Metal Gear Solid 3: Snake Eater

Platform: PS2
Developer: Kojima Productions
Publisher: Konami
Players: 1 Player (+Online multiplayer)

Video game auteur Hideo Kojima’s beloved Metal Gear Solid franchise has been one of the most recognized of the Playstation and PS2 eras, and 2004’s Metal Gear Solid 3: Snake Eater is considered by many to be one of the PS2 generation’s very best games.

For those new to the game, MGS3 takes Snake back to the 1960’s at the height of the Cold War, with tension between Russia and the US near the boiling point due to everyone’s favorite nuclear standoff, the Cuban Missile Crisis. How Snake got from the 21st century back into the 1960’s is a spoiler that will not be revealed here! Charged with rescuing a Russian scientist, who due to a crisis of conscience has defected to the US, Snake travels to Russia under cover of jungle and wildlife.

The amount of detail involving Snake’s weaponry and equipment, as well as the addition of the stamina bar and camouflage index add an extraordinary element of strategy and realism to the MGS world, all fitting relatively well with the 1960’s setting of the game. OK, forget that flying jetski, the invisible stealth camouflage and the lightning coming out of Colonel Volgin’s arms. Hey, it’s a video game.

A new addition to the main game is a fully controllable camera, assigned to the right analog stick and allowing the player to view the environment in all its 3D glory. When scoping out the area for soldiers, or a tasty python to eat, the camera really comes in handy. However, the camera won’t make those ruthless hawkeye soldiers any more forgiving.

Disc 2 is where the real value of this release comes through. Kojima’s original 8-Bit games, Metal Gear 1 and 2 for the Japan-only MSX system, are included on this disc and translated into English for the first time. A hilarious secret theater mode is chock full of bloopers and satire, taking the piss out of some of the game’s most dramatic scenes. Don’t watch until you’ve beaten the game once, but be ready for some sidesplitting stuff. True to the humor put into all of the MGS games, Kojima knows how to laugh at his own work. An expanded Ape Escape influenced monkey catching mini-game and an unlockable Boss-rush mode are also included.
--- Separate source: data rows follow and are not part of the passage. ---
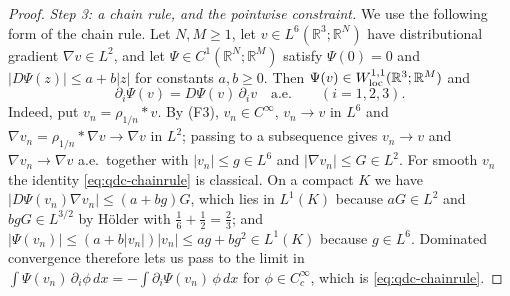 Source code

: \documentclass[11pt]{article}
\theoremstyle{definition}
\theoremstyle{plain}
\newcommand{\R}{\mathbb R}
\begin{document}
\begin{proof}
\emph{Step 3: a chain rule, and the pointwise constraint.}  We use the
following form of the chain rule.  Let $N,M\ge1$, let
$v\in L^6(\R^3;\R^N)$ have distributional gradient $\nabla v\in L^2$, and let
$\Psi\in C^1(\R^N;\R^M)$ satisfy $\Psi(0)=0$ and $|D\Psi(z)|\le a+b|z|$ for
constants $a,b\ge0$.  Then $\Psi(v)\in W^{1,1}_{\rm loc}(\R^3;\R^M)$ and
\begin{equation}\label{eq:qdc-chainrule}
 \partial_i\Psi(v)=D\Psi(v)\,\partial_iv\quad\text{a.e.}\qquad(i=1,2,3).
\end{equation}
Indeed, put $v_n=\rho_{1/n}*v$.  By (F3), $v_n\in C^\infty$, $v_n\to v$ in
$L^6$ and $\nabla v_n=\rho_{1/n}*\nabla v\to\nabla v$ in $L^2$; passing to a
subsequence \cite[Thm.~4.9, p.~94]{Brezis2011} gives $v_n\to v$ and
$\nabla v_n\to\nabla v$ a.e.\ together with $|v_n|\le g\in L^6$ and
$|\nabla v_n|\le G\in L^2$.  For smooth $v_n$ the identity
\eqref{eq:qdc-chainrule} is classical.  On a compact $K$ we have
$|D\Psi(v_n)\nabla v_n|\le(a+bg)G$, which lies in $L^1(K)$ because
$aG\in L^2$ and $bgG\in L^{3/2}$ by H\"older with $\frac16+\frac12=\frac23$;
and $|\Psi(v_n)|\le(a+b|v_n|)|v_n|\le ag+bg^2\in L^1(K)$ because $g\in L^6$.
Dominated convergence therefore lets us pass to the limit in
$\int\Psi(v_n)\,\partial_i\phi\,dx=-\int\partial_i\Psi(v_n)\,\phi\,dx$ for
$\phi\in C_c^\infty$, which is \eqref{eq:qdc-chainrule}.


\end{proof}
\end{document}
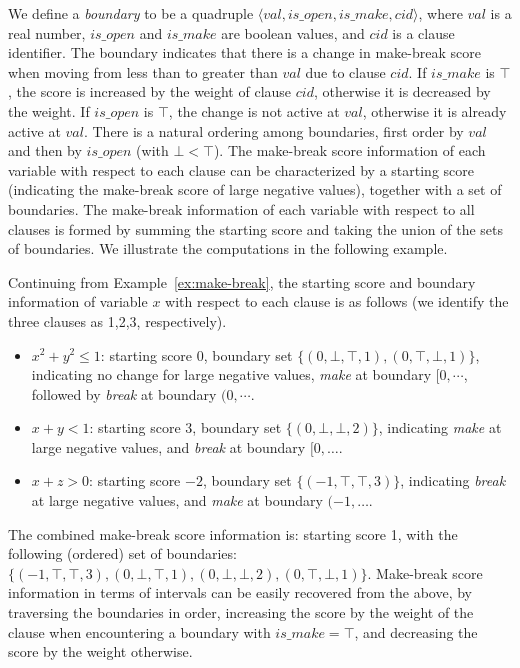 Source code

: \documentclass[runningheads]{llncs}
\begin{document}
We define a \emph{boundary} to be a quadruple $\langle \mathit{val}, \mathit{is\_open}, \mathit{is\_make}, \mathit{cid}\rangle$, where $\mathit{val}$ is a real number, $\mathit{is\_open}$ and $\mathit{is\_make}$ are boolean values, and $\mathit{cid}$ is a clause identifier. The boundary indicates that there is a change in make-break score when moving from less than to greater than $\mathit{val}$ due to clause $\mathit{cid}$. If $\mathit{is\_make}$ is $\top$, the score is increased by the weight of clause $\mathit{cid}$, otherwise it is decreased by the weight. If $\mathit{is\_open}$ is $\top$, the change is not active at $\mathit{val}$, otherwise it is already active at $\mathit{val}$. There is a natural ordering among boundaries, first order by $\mathit{val}$ and then by $\mathit{is\_open}$ (with $\bot<\top$). The make-break score information of each variable with respect to each clause can be characterized by a starting score (indicating the make-break score of large negative values), together with a set of boundaries. The make-break information of each variable with respect to all clauses is formed by summing the starting score and taking the union of the sets of boundaries. We illustrate the computations in the following example.

\begin{example}
\label{ex:boundaries}
    Continuing from Example~\ref{ex:make-break}, the starting score and boundary information of variable $x$ with respect to each clause is as follows (we identify the three clauses as 1,2,3, respectively).
    \begin{itemize}
        \item $x^2+y^2\le 1$: starting score 0, boundary set $\{(0,\bot,\top,1), (0,\top,\bot,1)\}$, indicating no change for large negative values, \emph{make} at boundary $[0,\cdots$, followed by \emph{break} at boundary $(0,\cdots$.
        \item $x+y<1$: starting score 3, boundary set $\{(0,\bot,\bot,2)\}$, indicating \emph{make} at large negative values, and \emph{break} at boundary $[0,\dots$.
        \item $x+z>0$: starting score $-2$, boundary set $\{(-1,\top,\top,3)\}$, indicating \emph{break} at large negative values, and \emph{make} at boundary $(-1,\dots$.
    \end{itemize}
    The combined make-break score information is: starting score 1, with the following (ordered) set of boundaries: $\{(-1,\top,\top,3),(0,\bot,\top,1),(0,\bot,\bot,2),(0,\top,\bot,1)\}$. Make-break score information in terms of intervals can be easily recovered from the above, by traversing the boundaries in order, increasing the score by the weight of the clause when encountering a boundary with $\mathit{is\_make}=\top$, and decreasing the score by the weight otherwise.
\end{example}
\end{document}
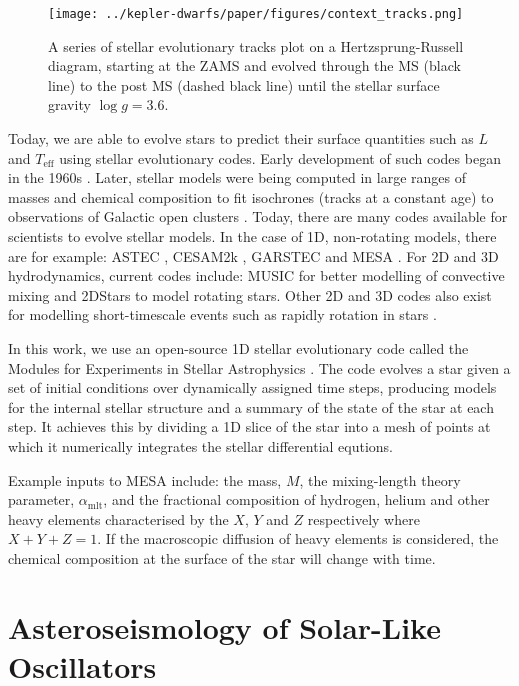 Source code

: \begin{figure}[ht]
    \centering
    \texttt{[image: ../kepler-dwarfs/paper/figures/context\_tracks.png]}
    \caption{A series of stellar evolutionary tracks plot on a Hertzsprung-Russell diagram, starting at the ZAMS and evolved through the MS (black line) to the post MS (dashed black line) until the stellar surface gravity $\log g=3.6$.}
    \label{fig:track}
\end{figure}

Today, we are able to evolve stars to predict their surface quantities such as $L$ and $T_\mathrm{eff}$ using stellar evolutionary codes. Early development of such codes began in the 1960s \citep[see e.g.][]{Kippenhahn.Weigert.ea1967}. Later, stellar models were being computed in large ranges of masses and chemical composition to fit isochrones (tracks at a constant age) to observations of Galactic open clusters \citep{Vandenberg1985}. Today, there are many codes available for scientists to evolve stellar models. In the case of 1D, non-rotating models, there are for example: ASTEC \citep{Christensen-Dalsgaard2008}, CESAM2k \citep{Morel.Lebreton2008}, GARSTEC \citep{Weiss.Schlattl2008} and MESA \citep{Paxton.Bildsten.ea2011}. For 2D and 3D hydrodynamics, current codes include: MUSIC \citep{Baraffe.Pratt.ea2017} for better modelling of convective mixing and 2DStars \citep{Halabi.Izzard.ea2017} to model rotating stars. Other 2D and 3D codes also exist for modelling short-timescale events such as rapidly rotation in stars \citep{Roxburgh2004}.

In this work, we use an open-source 1D stellar evolutionary code called the Modules for Experiments in Stellar Astrophysics \citep[MESA;][]{Paxton.Bildsten.ea2011}. The code evolves a star given a set of initial conditions over dynamically assigned time steps, producing models for the internal stellar structure and a summary of the state of the star at each step. It achieves this by dividing a 1D slice of the star into a mesh of points at which it numerically integrates the stellar differential equtions. 

Example inputs to MESA include: the mass, $M$, the mixing-length theory parameter, $\alpha_\mathrm{mlt}$, and the fractional composition of hydrogen, helium and other heavy elements characterised by the $X$, $Y$ and $Z$ respectively where $X+Y+Z=1$. If the macroscopic diffusion of heavy elements is considered, the chemical composition at the surface of the star will change with time.

\section{Asteroseismology of Solar-Like Oscillators}\label{sec:seismo}

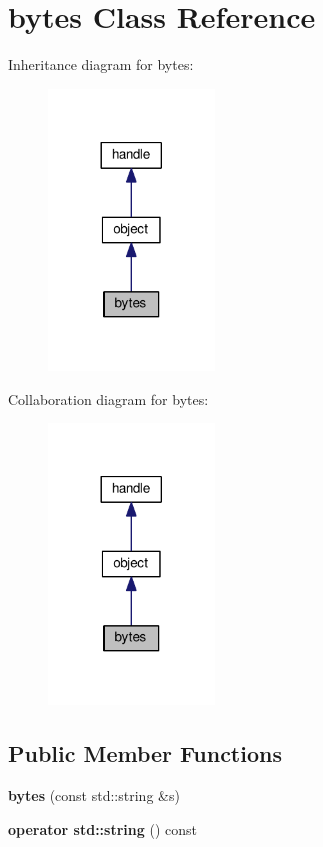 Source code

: \hypertarget{classbytes}{}\section{bytes Class Reference}
\label{classbytes}


Inheritance diagram for bytes\+:
\nopagebreak
\begin{figure}[H]
\begin{center}
\leavevmode
\includegraphics[width=125pt]{classbytes__inherit__graph}
\end{center}
\end{figure}


Collaboration diagram for bytes\+:
\nopagebreak
\begin{figure}[H]
\begin{center}
\leavevmode
\includegraphics[width=125pt]{classbytes__coll__graph}
\end{center}
\end{figure}
\subsection*{Public Member Functions}
\begin{DoxyCompactItemize}
\item 
{\bfseries bytes} (const std\+::string \&s)\hypertarget{classbytes_a39cb6d38b9530c023063852b013ecf50}{}\label{classbytes_a39cb6d38b9530c023063852b013ecf50}

\item 
{\bfseries operator std\+::string} () const \hypertarget{classbytes_a3e330560efc7205c68e4012027a949e3}{}\label{classbytes_a3e330560efc7205c68e4012027a949e3}

\end{DoxyCompactItemize}
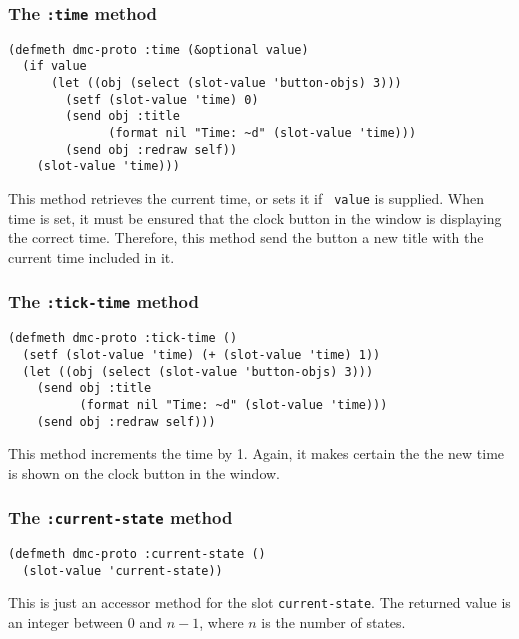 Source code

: \subsubsection{The {\tt :time} method}
\begin{verbatim}
(defmeth dmc-proto :time (&optional value)
  (if value
      (let ((obj (select (slot-value 'button-objs) 3)))
        (setf (slot-value 'time) 0)
        (send obj :title 
              (format nil "Time: ~d" (slot-value 'time)))
        (send obj :redraw self))
    (slot-value 'time)))
\end{verbatim}
This method retrieves the current time, or sets it if {\tt
  value} is supplied.  When time is set, it must be ensured that the
clock button in the window is displaying the correct time.  Therefore,
this method send the button a new title with the current time included
in it.

\subsubsection{The {\tt :tick-time} method}
\label{subsubsec:tick-time}
\begin{verbatim}
(defmeth dmc-proto :tick-time ()
  (setf (slot-value 'time) (+ (slot-value 'time) 1))
  (let ((obj (select (slot-value 'button-objs) 3)))
    (send obj :title 
          (format nil "Time: ~d" (slot-value 'time)))
    (send obj :redraw self)))
\end{verbatim}
This method increments the time by 1. Again, it makes certain the the
new time is shown on the clock button in the window.

\subsubsection{The {\tt :current-state} method}
\label{subsubsec:current-state}
\begin{verbatim}
(defmeth dmc-proto :current-state ()
  (slot-value 'current-state))
\end{verbatim}
This is just an accessor method for the slot {\tt current-state}.
The returned value is an integer between $0$ and $n-1$, where $n$ is
the number of states.

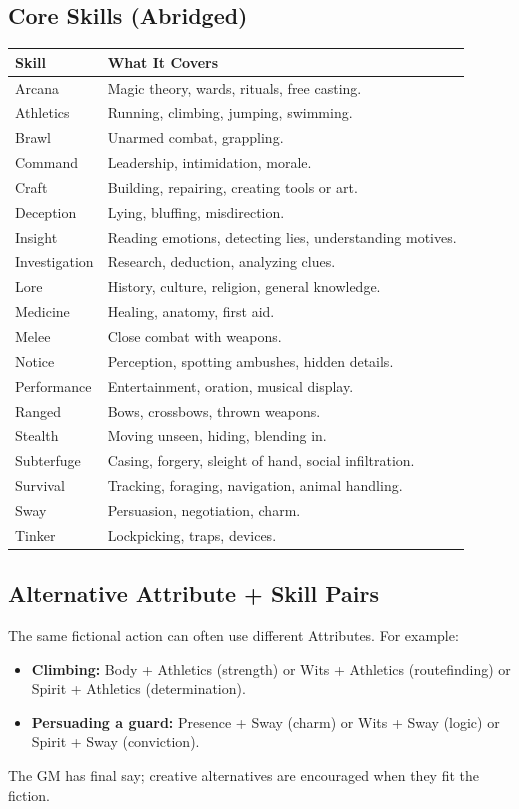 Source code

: \subsection{Core Skills (Abridged)}
\begin{longtable}{p{3cm} p{10cm}}
\toprule
\textbf{Skill} & \textbf{What It Covers} \\
\midrule
Arcana & Magic theory, wards, rituals, free casting. \\
Athletics & Running, climbing, jumping, swimming. \\
Brawl & Unarmed combat, grappling. \\
Command & Leadership, intimidation, morale. \\
Craft & Building, repairing, creating tools or art. \\
Deception & Lying, bluffing, misdirection. \\
Insight & Reading emotions, detecting lies, understanding motives. \\
Investigation & Research, deduction, analyzing clues. \\
Lore & History, culture, religion, general knowledge. \\
Medicine & Healing, anatomy, first aid. \\
Melee & Close combat with weapons. \\
Notice & Perception, spotting ambushes, hidden details. \\
Performance & Entertainment, oration, musical display. \\
Ranged & Bows, crossbows, thrown weapons. \\
Stealth & Moving unseen, hiding, blending in. \\
Subterfuge & Casing, forgery, sleight of hand, social infiltration. \\
Survival & Tracking, foraging, navigation, animal handling. \\
Sway & Persuasion, negotiation, charm. \\
Tinker & Lockpicking, traps, devices. \\
\bottomrule
\end{longtable}

\subsection{Alternative Attribute + Skill Pairs}
The same fictional action can often use different Attributes. For example:

\begin{itemize}
    \item \textbf{Climbing:} Body + Athletics (strength) or Wits + Athletics
        (routefinding) or Spirit + Athletics (determination).
    \item \textbf{Persuading a guard:} Presence + Sway (charm) or Wits + Sway
        (logic) or Spirit + Sway (conviction).
\end{itemize}
The GM has final say; creative alternatives are encouraged when they fit the
fiction.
The biggest new feature is the online mode. Similar to many FPS’s and console war games, the online game allows for such matchups as team play, some clever capture-the-flag style competitions, and of course free-for-all mode. New online-only environments, and the ability to play as the different enemy soldiers from the main game with some special unlockables, make for a meaty, feature-filled online experience.

If you already have MGS3: Snake Eater, and happen to live in the stone age and don’t have broadband online access, then it may be hard to warrant a purchase of Subsistence. Without the online mode, the other extras, while very entertaining, do not quite make a compelling package. For everyone else, who doesn’t want to run around as a member of Ocelot unit, taking a flame-thrower to your friend sitting at home hundreds of miles away? And, if you somehow never picked up Snake Eater, then MGS3: Subsistence is an absolutely required purchase.